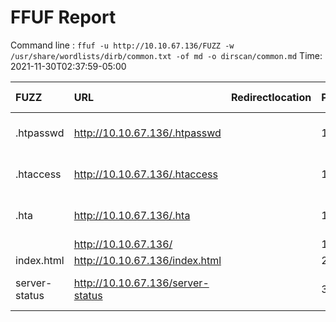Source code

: # FFUF Report

  Command line : `ffuf -u http://10.10.67.136/FUZZ -w /usr/share/wordlists/dirb/common.txt -of md -o dirscan/common.md`
  Time: 2021-11-30T02:37:59-05:00

  | FUZZ | URL | Redirectlocation | Position | Status Code | Content Length | Content Words | Content Lines | Content Type | ResultFile |
  | :- | :-- | :--------------- | :---- | :------- | :---------- | :------------- | :------------ | :--------- | :----------- |
  | .htpasswd | http://10.10.67.136/.htpasswd |  | 13 | 403 | 277 | 20 | 10 | text/html; charset=iso-8859-1 |  |
  | .htaccess | http://10.10.67.136/.htaccess |  | 12 | 403 | 277 | 20 | 10 | text/html; charset=iso-8859-1 |  |
  | .hta | http://10.10.67.136/.hta |  | 11 | 403 | 277 | 20 | 10 | text/html; charset=iso-8859-1 |  |
  |  | http://10.10.67.136/ |  | 1 | 200 | 11366 | 3512 | 374 | text/html |  |
  | index.html | http://10.10.67.136/index.html |  | 2020 | 200 | 11366 | 3512 | 374 | text/html |  |
  | server-status | http://10.10.67.136/server-status |  | 3588 | 403 | 277 | 20 | 10 | text/html; charset=iso-8859-1 |  |
  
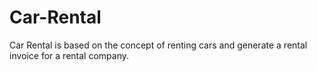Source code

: # Car-Rental
Car Rental is based on the concept of renting cars and generate a rental invoice for a rental company.
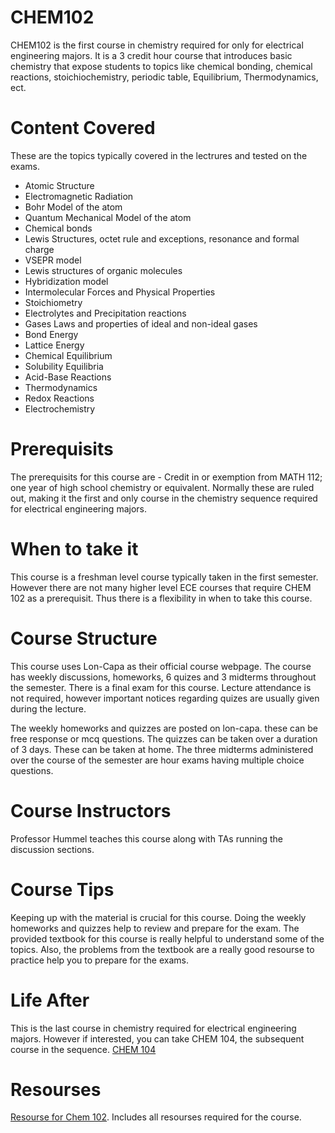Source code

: # CHEM102

CHEM102 is the first course in chemistry required for only for electrical engineering majors. It is a 3 credit hour course that introduces basic chemistry that expose students to topics like chemical bonding, chemical reactions, stoichiochemistry, periodic table, Equilibrium, Thermodynamics, ect. 

# Content Covered 

These are the topics typically covered in the lectrures and tested on the exams.

- Atomic Structure
- Electromagnetic Radiation
- Bohr Model of the atom
- Quantum Mechanical Model of the atom
- Chemical bonds
- Lewis Structures, octet	rule and exceptions, resonance and formal charge
- VSEPR model
- Lewis structures of organic	molecules
- Hybridization model
- Intermolecular Forces and Physical Properties
- Stoichiometry
- Electrolytes and Precipitation reactions
- Gases Laws and properties of ideal and non-ideal gases
- Bond Energy
- Lattice	Energy
- Chemical Equilibrium	
- Solubility Equilibria
- Acid-Base Reactions
- Thermodynamics
- Redox Reactions
- Electrochemistry

# Prerequisits

The prerequisits for this course are - Credit in or exemption from MATH 112; one year of high school chemistry or equivalent. Normally these are ruled out, making it the first and only course in the chemistry sequence required for electrical engineering majors.

# When to take it

This course is a freshman level course typically taken in the first semester. However there are not many higher level ECE courses that require CHEM 102 as a prerequisit. Thus there is a flexibility in when to take this course. 

# Course Structure

This course uses Lon-Capa as their official course webpage. The course has weekly discussions, homeworks, 6 quizes and 3 midterms throughout the semester. There is a final exam for this course. Lecture attendance is not required, however important notices regarding quizes are usually given during the lecture. 

The weekly homeworks and quizzes are posted on lon-capa. these can be free response or mcq questions. The quizzes can be taken over a duration of 3 days. These can be taken at home. The three midterms administered over the course of the semester are hour exams having multiple choice questions. 

# Course Instructors

Professor Hummel teaches this course along with TAs running the discussion sections.

# Course Tips

Keeping up with the material is crucial for this course. Doing the weekly homeworks and quizzes help to review and prepare for the exam. The provided textbook for this course is really helpful to understand some of the topics. Also, the problems from the textbook are a really good resourse to practice help you to prepare for the exams. 

# Life After 

This is the last course in chemistry required for electrical engineering majors. However if interested, you can take CHEM 104, the subsequent course in the sequence. [CHEM 104](https://courses.illinois.edu/schedule/2025/spring/CHEM/104)

# Resourses
[Resourse for Chem 102](https://chemistry.illinois.edu/academics/chemistry-learning-center/online-resources). Includes all resourses required for the course.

**********

# Aim of the exercise
Repeat only what lies between the start of the data and the end of the line containing "Type | ResultFile |", exactly, with pictures left out.

# Your solution
Source code

: # FFUF Report

  Command line : `ffuf -u http://10.10.67.136/FUZZ -w /usr/share/wordlists/dirb/common.txt -of md -o dirscan/common.md`
  Time: 2021-11-30T02:37:59-05:00

  | FUZZ | URL | Redirectlocation | Position | Status Code | Content Length | Content Words | Content Lines | Content Type | ResultFile |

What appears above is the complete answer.